Kristina Regel hat bisher insgesamt drei Jahre gearbeitet, unter anderem als Putzfrau. Hätte sie anderthalb Jahre länger geputzt, wäre sie zugelassen worden. "Warum ist das Putzen für meine Umschulung wichtig? Das verstehe ich nicht", sagt sie.

Auch Lutz Basse vom "Club Dialog", einem Beratungszentrum für Migranten, kann keinen Sinn in dieser Bedingung erkennen. Er hat sich die Prüfungsordnungen anderer Bundesländer angeschaut. "Nur die Berliner Ärztekammer hat besondere Voraussetzungen für Umschüler festgeschrieben", sagt er.

Pech für Kristina Regel: In der alten Prüfungsordnung wurden Erziehungszeiten zur Hälfte anerkannt; nach der neuen Ordnung, die seit dem vergangenen Herbst gilt, aber nicht, wie Basse feststellen musste. Er sieht in dieser Streichung einen Verstoß gegen das Berufsbildungsgesetz. "Dort heißt es wörtlich: ,Auszubildenden, die Elternzeit in Anspruch genommen haben, darf bei der Entscheidung über die Zulassung hieraus kein Nachteil erwachsen.'"

Die Ärztekammer meint, das sei auch nicht der Fall. "Eltern entsteht kein Nachteil, aber eben auch kein Vorteil aus der neuen Prüfungsordnung", sagte Christoph Röhrig, zuständig für die Berufsbildung. Die Ärztekammer müsse auf die Qualität der Ausbildung achten und habe deshalb die Bedingungen für die Zulassung formuliert. Eltern würden dabei genauso behandelt wie jeder andere auch. Im Fall von Kristina Regel heißt das: Längeres Putzen wäre als Qualifizierung für die Umschulung anerkannt worden, nicht aber die Kinderbetreuung. "Der Gesetzgeber geht davon aus, dass Elternzeit ein bildungsferner Tatbestand ist", sagt Röhrig.
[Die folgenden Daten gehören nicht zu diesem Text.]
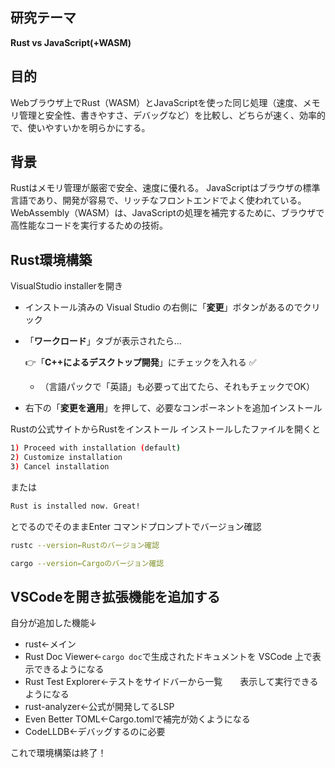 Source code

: ## **研究テーマ**
**Rust vs JavaScript(+WASM)**

## **目的**
Webブラウザ上でRust（WASM）とJavaScriptを使った同じ処理（速度、メモリ管理と安全性、書きやすさ、デバッグなど）を比較し、どちらが速く、効率的で、使いやすいかを明らかにする。

## **背景**
Rustはメモリ管理が厳密で安全、速度に優れる。
JavaScriptはブラウザの標準言語であり、開発が容易で、リッチなフロントエンドでよく使われている。
WebAssembly（WASM）は、JavaScriptの処理を補完するために、ブラウザで高性能なコードを実行するための技術。

## Rust環境構築

VisualStudio installerを開き

- インストール済みの Visual Studio の右側に「**変更**」ボタンがあるのでクリック
- 「**ワークロード**」タブが表示されたら…
    
    👉「**C++によるデスクトップ開発**」にチェックを入れる ✅
    
    - （言語パックで「英語」も必要って出てたら、それもチェックでOK）
- 右下の「**変更を適用**」を押して、必要なコンポーネントを追加インストール


Rustの公式サイトからRustをインストール
インストールしたファイルを開くと
```bash
1) Proceed with installation (default)
2) Customize installation
3) Cancel installation
```
または
```bash
Rust is installed now. Great!
```
とでるのでそのままEnter
コマンドプロンプトでバージョン確認

```bash
rustc --version←Rustのバージョン確認
```

```bash
cargo --version←Cargoのバージョン確認
```

## VSCodeを開き拡張機能を追加する
自分が追加した機能↓
- rust←メイン
- Rust Doc Viewer←`cargo doc`で生成されたドキュメントを VSCode 上で表示できるようになる
- Rust Test Explorer←テストをサイドバーから一覧　　表示して実行できるようになる
- rust-analyzer←公式が開発してるLSP
- Even Better TOML←Cargo.tomlで補完が効くようになる
- CodeLLDB←デバッグするのに必要

これで環境構築は終了！
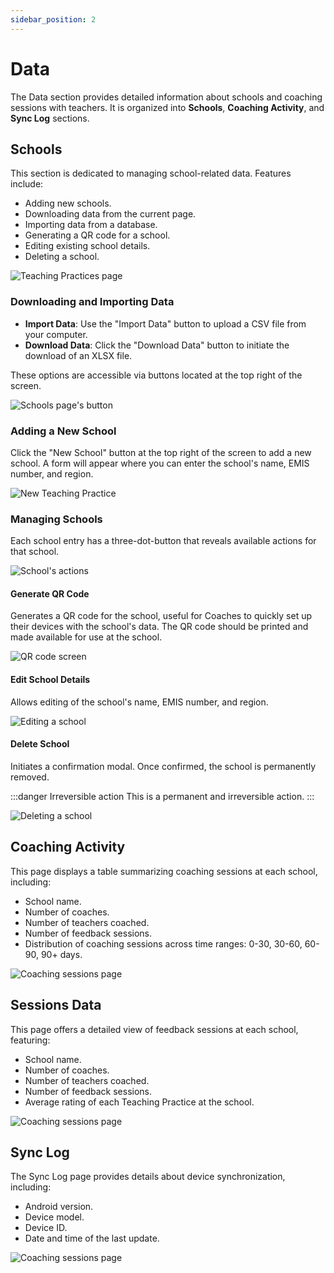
 ```yaml
---
sidebar_position: 2
---
```


# Data

The Data section provides detailed information about schools and coaching sessions with teachers. It is organized into **Schools**, **Coaching Activity**, and **Sync Log** sections.

## Schools

This section is dedicated to managing school-related data. Features include:

- Adding new schools.
- Downloading data from the current page.
- Importing data from a database.
- Generating a QR code for a school.
- Editing existing school details.
- Deleting a school.

![Teaching Practices page](/img/admin_getting_started/schools-page.png)

### Downloading and Importing Data

- **Import Data**: Use the "Import Data" button to upload a CSV file from your computer.
- **Download Data**: Click the "Download Data" button to initiate the download of an XLSX file.

These options are accessible via buttons located at the top right of the screen.

![Schools page's button](/img/admin_getting_started/schools-buttons.png)

### Adding a New School

Click the "New School" button at the top right of the screen to add a new school. A form will appear where you can enter the school's name, EMIS number, and region.

![New Teaching Practice](/img/admin_getting_started/add-school.png)

### Managing Schools

Each school entry has a three-dot-button that reveals available actions for that school.

![School's actions](/img/admin_getting_started/schools-actions.png)

#### Generate QR Code

Generates a QR code for the school, useful for Coaches to quickly set up their devices with the school's data. The QR code should be printed and made available for use at the school.

![QR code screen](/img/admin_getting_started/schools-qr-code.png)

#### Edit School Details

Allows editing of the school's name, EMIS number, and region.

![Editing a school](/img/admin_getting_started/schools-edit.png)

#### Delete School

Initiates a confirmation modal. Once confirmed, the school is permanently removed.

:::danger Irreversible action
This is a permanent and irreversible action.
:::

![Deleting a school](/img/admin_getting_started/schools-delete.png)

## Coaching Activity

This page displays a table summarizing coaching sessions at each school, including:

- School name.
- Number of coaches.
- Number of teachers coached.
- Number of feedback sessions.
- Distribution of coaching sessions across time ranges: 0-30, 30-60, 60-90, 90+ days.

![Coaching sessions page](/img/admin_getting_started/coaching-activity-page.png)

## Sessions Data

This page offers a detailed view of feedback sessions at each school, featuring:

- School name.
- Number of coaches.
- Number of teachers coached.
- Number of feedback sessions.
- Average rating of each Teaching Practice at the school.

![Coaching sessions page](/img/admin_getting_started/sessions-data-page.png)

## Sync Log

The Sync Log page provides details about device synchronization, including:

- Android version.
- Device model.
- Device ID.
- Date and time of the last update.

![Coaching sessions page](/img/admin_getting_started/sync-log-page.png)
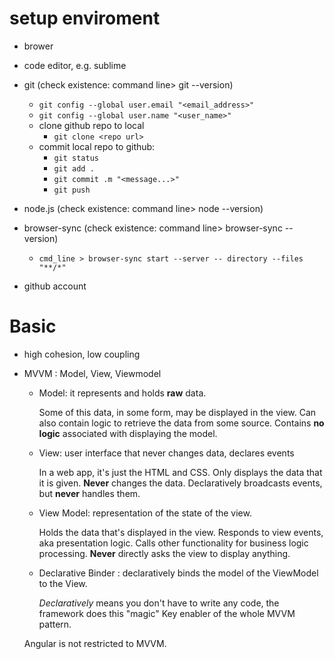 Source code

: # setup enviroment
- brower
- code editor, e.g. sublime
- git  (check existence: command line> git --version)
  - ```git config --global user.email "<email_address>"```
  - ```git config --global user.name "<user_name>"```
  - clone github repo to local
    - ```git clone <repo url>```
  - commit local repo to github:
    - ```git status```
    - ```git add .```
    - ```git commit .m "<message...>"```
    - ```git push```
  
- node.js  (check existence: command line> node --version)
- browser-sync  (check existence: command line> browser-sync --version)
  - ```cmd_line > browser-sync start --server -- directory --files "**/*" ```
- github account

# Basic
- high cohesion, low coupling

- MVVM : Model, View, Viewmodel
  - Model: it represents and holds **raw** data.
  
    Some of this data, in some form, may be displayed in the view.
    Can also contain logic to retrieve the data from some source.
    Contains **no logic** associated with displaying the model.
    
  - View: user interface that never changes data, declares events
  
    In a web app, it's just the HTML and CSS.
    Only displays the data that it is given.
    **Never** changes the data.
    Declaratively broadcasts events, but **never** handles them.
    
  - View Model: representation of the state of the view.
  
    Holds the data that's displayed in the view.
    Responds to view events, aka presentation logic.
    Calls other functionality for business logic processing.
    **Never** directly asks the view to display anything.
    
  - Declarative Binder : declaratively binds the model of the ViewModel to the View.
    
    _Declaratively_ means you don't have to write any code, the framework does this "magic"
    Key enabler of the whole MVVM pattern.
    
  Angular is not restricted to MVVM.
Für Kristina Regel wäre die Ausbildung eine Chance gewesen, in Deutschland beruflich Fuß zu fassen. Sie hat in St. Petersburg ein Jahr studiert. 1998 zog sie mit ihren Eltern in die Bundesrepublik, da ihre Familie ursprünglich aus Schwaben stammt. Regel heiratete bald und bekam mit ihrem Mann drei Kinder. "Der Große geht inzwischen in die Schule, die Kleinen in den Kindergarten. Ich will arbeiten, nicht nur in der Wohnung sitzen", sagt sie. Auch wegen des Geldes: Ihr Mann hat keinen Job.

Damit doch noch etwas aus der Umschulung wird, hat Lutz Basse mehrere Briefe geschrieben, einen davon an die zuständige Senatsverwaltung. Die Antwort macht Regels Hoffnungen zunichte. "Die Entscheidung der Ärztekammer ist nicht zu beanstanden", heißt es da. Lutz Basse kann es nicht glauben. Er würde die Sache gerne vor Gericht bringen, könne die Kosten aber nicht übernehmen. Und Kristina Regel, die nun wohl auf Dauer Hartz-IV-Empfängerin bleiben wird, hat für einen Prozess auch kein Geld.